WHAT TO DO
Extract every line below that contains the word "practice".

DATASET RECORDS
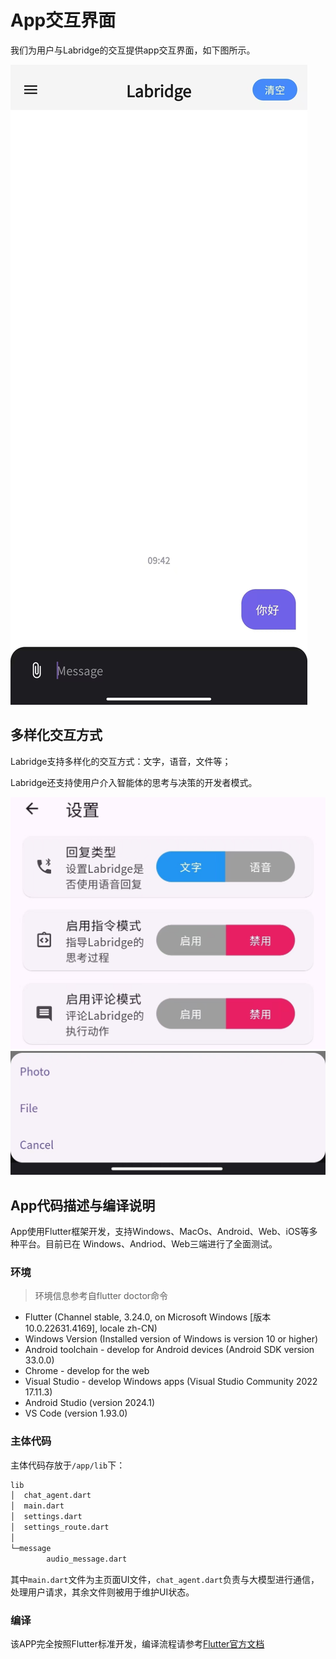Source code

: # App交互界面

我们为用户与Labridge的交互提供app交互界面，如下图所示。

![App交互界面](./images/app_interface.jpg)

## 多样化交互方式

Labridge支持多样化的交互方式：文字，语音，文件等；

Labridge还支持使用户介入智能体的思考与决策的开发者模式。

![App交互方式1](./images/app_settings.jpg)
![App交互方式2](./images/app_files.jpg)

## App代码描述与编译说明

App使用Flutter框架开发，支持Windows、MacOs、Android、Web、iOS等多种平台。目前已在
Windows、Andriod、Web三端进行了全面测试。

### 环境

> 环境信息参考自flutter doctor命令

- Flutter (Channel stable, 3.24.0, on Microsoft Windows [版本 10.0.22631.4169], locale zh-CN)
- Windows Version (Installed version of Windows is version 10 or higher)
- Android toolchain - develop for Android devices (Android SDK version 33.0.0)
- Chrome - develop for the web
- Visual Studio - develop Windows apps (Visual Studio Community 2022 17.11.3)
- Android Studio (version 2024.1)
- VS Code (version 1.93.0)

### 主体代码

主体代码存放于`/app/lib`下：

```sh
lib
│  chat_agent.dart
│  main.dart
│  settings.dart
│  settings_route.dart
│
└─message
        audio_message.dart
```

其中`main.dart`文件为主页面UI文件，`chat_agent.dart`负责与大模型进行通信，处理用户请求，其余文件则被用于维护UI状态。

### 编译

该APP完全按照Flutter标准开发，编译流程请参考[Flutter官方文档](https://docs.flutter.dev/deployment/android)
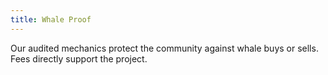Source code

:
 ```yaml
---
title: Whale Proof
---
```


Our audited mechanics protect the community against whale buys or sells. Fees directly support the project.
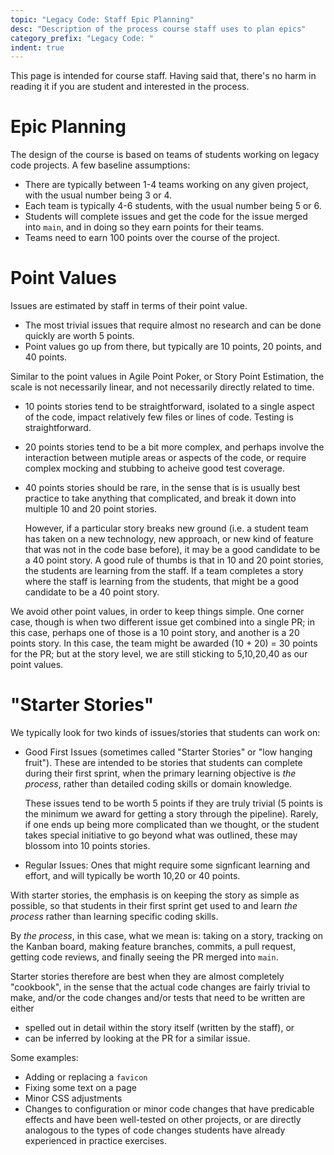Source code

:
 ```yaml
---
topic: "Legacy Code: Staff Epic Planning"
desc: "Description of the process course staff uses to plan epics"
category_prefix: "Legacy Code: "
indent: true 
---
```


This page is intended for course staff.  Having said that, there's no harm in reading it if you are student and interested in the process.

# Epic Planning

The design of the course is based on teams of students working on legacy code projects.   A few baseline assumptions:

* There are typically between 1-4 teams working on any given project, with the usual number being 3 or 4.
* Each team is typically 4-6 students, with the usual number being 5 or 6.
* Students will complete issues and get the code for the issue merged into `main`, and in doing so they earn points for their teams.
* Teams need to earn 100 points over the course of the project.

# Point Values

Issues are estimated by staff in terms of their point value.  
- The most trivial issues that require almost no research and can be done quickly are worth 5 points.
- Point values go up from there, but typically are 10 points, 20 points, and 40 points.

Similar to the point values in Agile Point Poker, or Story Point Estimation, the scale is not necessarily linear, and not necessarily directly related to time.  
* 10 points stories tend to be straightforward,  isolated to a single aspect of the code,  impact  relatively few files or lines of code. Testing is straightforward.
* 20 points stories tend to be a bit more complex, and perhaps involve the interaction between mutiple areas or aspects of the code, or require complex
  mocking and stubbing to acheive good test coverage.
* 40 points stories should be rare, in the sense that is is usually best practice to take anything that complicated, and break it down into multiple 10 and 20
  point stories.    
  
  However, if a particular story breaks new ground (i.e. a student team has taken on a new technology, new approach, or new kind of feature
  that was not in the code base before), it may be a good candidate to be a 40 point story.  A good rule of thumbs is that in 10 and 20 point stories,
  the students are learning from the staff.  If a team completes a story where the staff is learning from the students, that might be a good candidate
  to be a 40 point story.
  
We avoid other point values, in order to keep things simple.   One corner case, though is when two different issue get combined into a single PR; in this case,
perhaps one of those is a 10 point story, and another is a 20 points story.  In this case, the team might be awarded (10 + 20) = 30 points for the PR; but at the
story level, we are still sticking to 5,10,20,40 as our point values.


# "Starter Stories"

We typically look for two kinds of issues/stories that students can work on:

* Good First Issues (sometimes called "Starter Stories" or "low hanging fruit").   These are intended to be stories that students can complete during their first sprint, 
  when the primary learning objective is *the process*, rather than detailed coding skills or domain knowledge.   

  These issues tend to be worth 5 points if they
  are truly trivial (5 points is the minimum we award for getting a story through the pipeline).   Rarely, if one ends up being more complicated than we thought,
  or the student takes special initiative to go beyond what was outlined, these may blossom into 10 points stories.

* Regular Issues: Ones that might require some signficant learning and effort, and will typically be worth 10,20 or 40 points.

With starter stories, the emphasis is on keeping the story as simple as possible, so that students in their first sprint 
get used to and learn *the process* rather than learning specific coding skills.

By *the process*, in this case, what we mean is: taking on a story, tracking on the Kanban board, making feature branches, commits, a pull request, getting
code reviews, and finally seeing the PR merged into `main`.
  
Starter stories therefore are best when they are almost completely "cookbook", in the sense that the actual code changes are fairly trivial to make,
and/or the code changes and/or tests that need to be written are either 
* spelled out in detail within the story itself (written by the staff), or
* can be inferred by looking at the PR for a similar issue.

Some examples:
- Adding or replacing a `favicon`
- Fixing some text on a page
- Minor CSS adjustments
- Changes to configuration or minor code changes that have predicable effects and have been well-tested on other projects, or are directly analogous to
  the types of code changes students have already experienced in practice exercises.
    
 
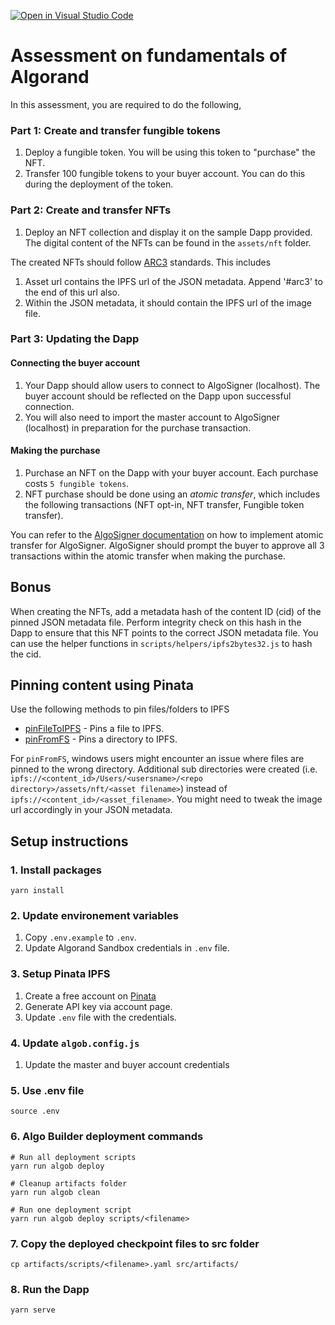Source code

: [![Open in Visual Studio Code](https://classroom.github.com/assets/open-in-vscode-c66648af7eb3fe8bc4f294546bfd86ef473780cde1dea487d3c4ff354943c9ae.svg)](https://classroom.github.com/online_ide?assignment_repo_id=8107927&assignment_repo_type=AssignmentRepo)
# Assessment on fundamentals of Algorand

In this assessment, you are required to do the following, 

### Part 1: Create and transfer fungible tokens
1. Deploy a fungible token. You will be using this token to "purchase" the NFT.
2. Transfer 100 fungible tokens to your buyer account. You can do this during the deployment of the token.

### Part 2: Create and transfer NFTs
1. Deploy an NFT collection and display it on the sample Dapp provided. The digital content of the NFTs can be found in the `assets/nft` folder.

The created NFTs should follow [ARC3](https://github.com/algorandfoundation/ARCs/blob/main/ARCs/arc-0003.md) standards. This includes 

1. Asset url contains the IPFS url of the JSON metadata. Append '#arc3' to the end of this url also.
2. Within the JSON metadata, it should contain the IPFS url of the image file.

### Part 3: Updating the Dapp

#### Connecting the buyer account
1. Your Dapp should allow users to connect to AlgoSigner (localhost). The buyer account should be reflected on the Dapp upon successful connection. 
2. You will also need to import the master account to AlgoSigner (localhost) in preparation for the purchase transaction.

#### Making the purchase
1. Purchase an NFT on the Dapp with your buyer account. Each purchase costs `5 fungible tokens`.
2. NFT purchase should be done using an *atomic transfer*, which includes the following transactions (NFT opt-in, NFT transfer, Fungible token transfer).

You can refer to the [AlgoSigner documentation](https://github.com/PureStake/algosigner/blob/develop/docs/dApp-integration.md#algosignersigntxntxnobjects) on how to implement atomic transfer for AlgoSigner. AlgoSigner should prompt the buyer to approve all 3 transactions within the atomic transfer when making the purchase.

## Bonus
When creating the NFTs, add a metadata hash of the content ID (cid) of the pinned JSON metadata file. Perform integrity check on this hash in the Dapp to ensure that this NFT points to the correct JSON metadata file. You can use the helper functions in `scripts/helpers/ipfs2bytes32.js` to hash the cid.

## Pinning content using Pinata
Use the following methods to pin files/folders to IPFS

- [pinFileToIPFS](https://www.npmjs.com/package/@pinata/sdk#pinFileToIPFS) - Pins a file to IPFS.
- [pinFromFS](https://www.npmjs.com/package/@pinata/sdk#pinFromFS) - Pins a directory to IPFS. 

For `pinFromFS`, windows users might encounter an issue where files are pinned to the wrong directory. Additional sub directories were created (i.e. `ipfs://<content_id>/Users/<usersname>/<repo directory>/assets/nft/<asset filename>`) instead of `ipfs://<content_id>/<asset_filename>`. You might need to tweak the image url accordingly in your JSON metadata.

## Setup instructions

### 1. Install packages
```
yarn install
```

### 2. Update environement variables
1. Copy `.env.example` to `.env`.
2. Update Algorand Sandbox credentials in `.env` file.

### 3. Setup Pinata IPFS
1. Create a free account on [Pinata](https://www.pinata.cloud/)
2. Generate API key via account page.
3. Update `.env` file with the credentials.

### 4. Update `algob.config.js`
1. Update the master and buyer account credentials

### 5. Use .env file
```
source .env
```

### 6. Algo Builder deployment commands
```
# Run all deployment scripts
yarn run algob deploy

# Cleanup artifacts folder
yarn run algob clean

# Run one deployment script
yarn run algob deploy scripts/<filename>
```

### 7. Copy the deployed checkpoint files to src folder
```
cp artifacts/scripts/<filename>.yaml src/artifacts/
```

### 8. Run the Dapp
```
yarn serve
```
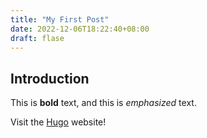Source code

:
 ```yaml
---
title: "My First Post"
date: 2022-12-06T18:22:40+08:00
draft: flase
---
```


## Introduction

This is **bold** text, and this is *emphasized* text. 

Visit the [Hugo](https://gohugo.io) website!


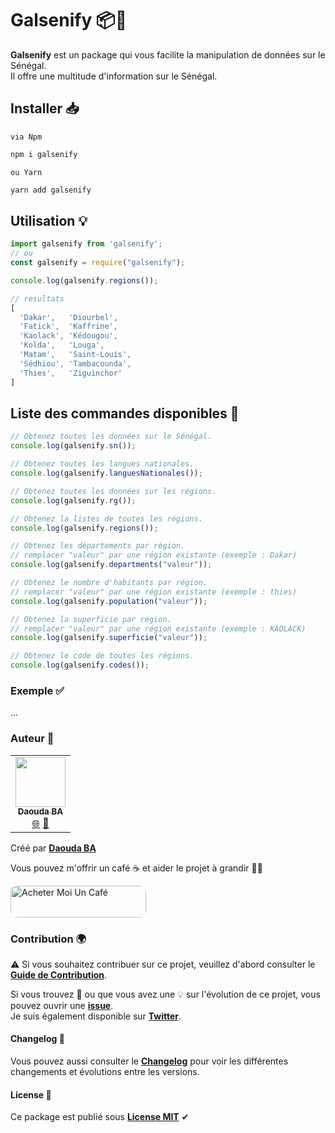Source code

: # Galsenify 📦💫

**Galsenify** est un package qui vous facilite la manipulation de données sur le Sénégal.  
Il offre une multitude d'information sur le Sénégal.

## Installer 📥

`via Npm`

```bash
npm i galsenify
```

`ou Yarn`

```bash
yarn add galsenify
```

## Utilisation 💡

```js
import galsenify from 'galsenify';
// ou
const galsenify = require("galsenify");

console.log(galsenify.regions());

// resultats
[
  'Dakar',   'Diourbel',
  'Fatick',  'Kaffrine',
  'Kaolack', 'Kédougou',
  'Kolda',   'Louga',
  'Matam',   'Saint-Louis',
  'Sédhiou', 'Tambacounda',
  'Thies',   'Ziguinchor'
]
```

## Liste des commandes disponibles 🧩

```js
// Obtenez toutes les données sur le Sénégal.
console.log(galsenify.sn());

// Obtenez toutes les langues nationales.
console.log(galsenify.languesNationales());

// Obtenez toutes les données sur les régions.
console.log(galsenify.rg());

// Obtenez la listes de toutes les régions.
console.log(galsenify.regions());

// Obtenez les départements par région.
// remplacer "valeur" par une région existante (exemple : Dakar)
console.log(galsenify.departments("valeur"));

// Obtenez le nombre d'habitants par région.
// remplacer "valeur" par une région existante (exemple : thies)
console.log(galsenify.population("valeur"));

// Obtenez la superficie par région.
// remplacer "valeur" par une région existante (exemple : KAOLACK)
console.log(galsenify.superficie("valeur"));

// Obtenez le code de toutes les régions.
console.log(galsenify.codes());
```

### Exemple ✅

...

### Auteur 🌟

<table>
  <tr>
    <td align="center">
        <a href="https://github.com/daoodaba975">
            <img src="https://avatars.githubusercontent.com/daoodaba975" width="80px;" alt=""/>
            <br/>
            <sub><b>Daouda BA</b></sub>
        </a>
            <br/>
        <a href="https://daooda.dev" title="Website">🌐</a>
        <a href="https://twitter.com/daoodaba975" title="Twitter">🐤</a>
    </td>
  </tr>
</table>

Créé par **[Daouda BA](https://github.com/daoodaba975)**

Vous pouvez m'offrir un café ☕ et aider le projet à grandir 🙌🏾

<a href="https://www.buymeacoffee.com/daoodaba975" target="_blank"><img src="https://cdn.buymeacoffee.com/buttons/lato-orange.png" alt="Acheter Moi Un Café" style="height: 51px !important;width: 217px !important; border-radius: 10px;" ></a>

### Contribution 🌍

⚠️ Si vous souhaitez contribuer sur ce projet, veuillez d'abord consulter le **[Guide de Contribution](../CONTRIBUTING.md)**.

Si vous trouvez 🐞 ou que vous avez une 💡 sur l'évolution de ce projet, vous pouvez ouvrir une **[issue](https://github.com/daoodaba975/galsenify/issues/new)**.  
Je suis également disponible sur **[Twitter](https://twitter.com/daoodaba975)**.

#### Changelog 🔁

Vous pouvez aussi consulter le **[Changelog](../CHANGELOG.md)** pour voir les différentes changements et évolutions entre les versions.

#### License 🎫

Ce package est publié sous **[License MIT](../LICENCE.md)** ✔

ANSWER AREA
* 40 points stories should be rare, in the sense that is is usually best practice to take anything that complicated, and break it down into multiple 10 and 20
  the types of code changes students have already experienced in practice exercises.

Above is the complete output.